=== Data excerpts ===
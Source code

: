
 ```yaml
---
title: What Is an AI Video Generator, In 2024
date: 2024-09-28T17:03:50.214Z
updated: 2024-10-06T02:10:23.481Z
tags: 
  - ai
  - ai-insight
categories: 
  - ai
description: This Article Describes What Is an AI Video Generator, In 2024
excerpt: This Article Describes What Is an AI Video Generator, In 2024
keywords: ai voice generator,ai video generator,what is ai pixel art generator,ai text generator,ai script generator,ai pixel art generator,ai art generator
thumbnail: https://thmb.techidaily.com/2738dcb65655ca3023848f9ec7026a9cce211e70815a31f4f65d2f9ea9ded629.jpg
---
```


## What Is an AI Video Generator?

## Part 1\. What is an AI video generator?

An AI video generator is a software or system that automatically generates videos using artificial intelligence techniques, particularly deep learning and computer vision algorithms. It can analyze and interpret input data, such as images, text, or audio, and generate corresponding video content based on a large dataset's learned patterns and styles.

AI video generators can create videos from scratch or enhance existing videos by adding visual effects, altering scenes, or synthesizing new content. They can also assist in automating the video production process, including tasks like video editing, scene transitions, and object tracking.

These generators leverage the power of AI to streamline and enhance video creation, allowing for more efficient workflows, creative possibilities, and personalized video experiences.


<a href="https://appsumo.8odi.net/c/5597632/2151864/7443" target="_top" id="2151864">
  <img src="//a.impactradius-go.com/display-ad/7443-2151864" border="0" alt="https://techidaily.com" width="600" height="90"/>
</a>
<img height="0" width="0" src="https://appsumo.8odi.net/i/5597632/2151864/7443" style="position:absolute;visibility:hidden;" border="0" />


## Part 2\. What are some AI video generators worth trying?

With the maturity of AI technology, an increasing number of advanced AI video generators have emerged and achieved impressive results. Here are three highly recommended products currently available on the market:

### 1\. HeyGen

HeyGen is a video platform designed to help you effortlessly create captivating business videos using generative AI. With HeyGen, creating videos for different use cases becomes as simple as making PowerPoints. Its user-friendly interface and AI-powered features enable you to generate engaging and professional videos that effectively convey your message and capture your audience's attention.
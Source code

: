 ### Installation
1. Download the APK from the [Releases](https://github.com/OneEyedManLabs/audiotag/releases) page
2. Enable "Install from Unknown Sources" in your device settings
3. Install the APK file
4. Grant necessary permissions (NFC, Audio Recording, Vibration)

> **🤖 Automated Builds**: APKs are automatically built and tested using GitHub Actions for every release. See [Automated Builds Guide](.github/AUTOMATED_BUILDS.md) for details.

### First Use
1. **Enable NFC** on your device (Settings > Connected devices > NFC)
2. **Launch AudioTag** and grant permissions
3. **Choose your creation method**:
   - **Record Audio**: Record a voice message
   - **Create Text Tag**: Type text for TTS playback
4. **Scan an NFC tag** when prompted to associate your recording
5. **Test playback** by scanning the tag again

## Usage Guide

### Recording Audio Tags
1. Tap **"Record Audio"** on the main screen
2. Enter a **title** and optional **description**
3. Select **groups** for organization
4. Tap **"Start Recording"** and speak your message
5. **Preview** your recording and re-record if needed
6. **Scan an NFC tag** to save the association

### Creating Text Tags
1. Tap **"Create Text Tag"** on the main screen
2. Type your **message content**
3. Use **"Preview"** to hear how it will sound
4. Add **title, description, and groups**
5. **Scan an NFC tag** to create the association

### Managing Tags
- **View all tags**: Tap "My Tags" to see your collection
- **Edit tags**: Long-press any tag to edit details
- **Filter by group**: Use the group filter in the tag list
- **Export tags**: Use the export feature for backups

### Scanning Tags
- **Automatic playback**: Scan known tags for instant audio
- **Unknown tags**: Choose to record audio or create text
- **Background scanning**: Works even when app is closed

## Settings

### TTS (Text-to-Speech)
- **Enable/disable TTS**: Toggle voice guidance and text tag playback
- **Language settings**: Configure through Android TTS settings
===
What this task involves » Using the data above, show each line where "permissions" occurs.

Exercise answer »
4. Grant necessary permissions (NFC, Audio Recording, Vibration)
2. **Launch AudioTag** and grant permissions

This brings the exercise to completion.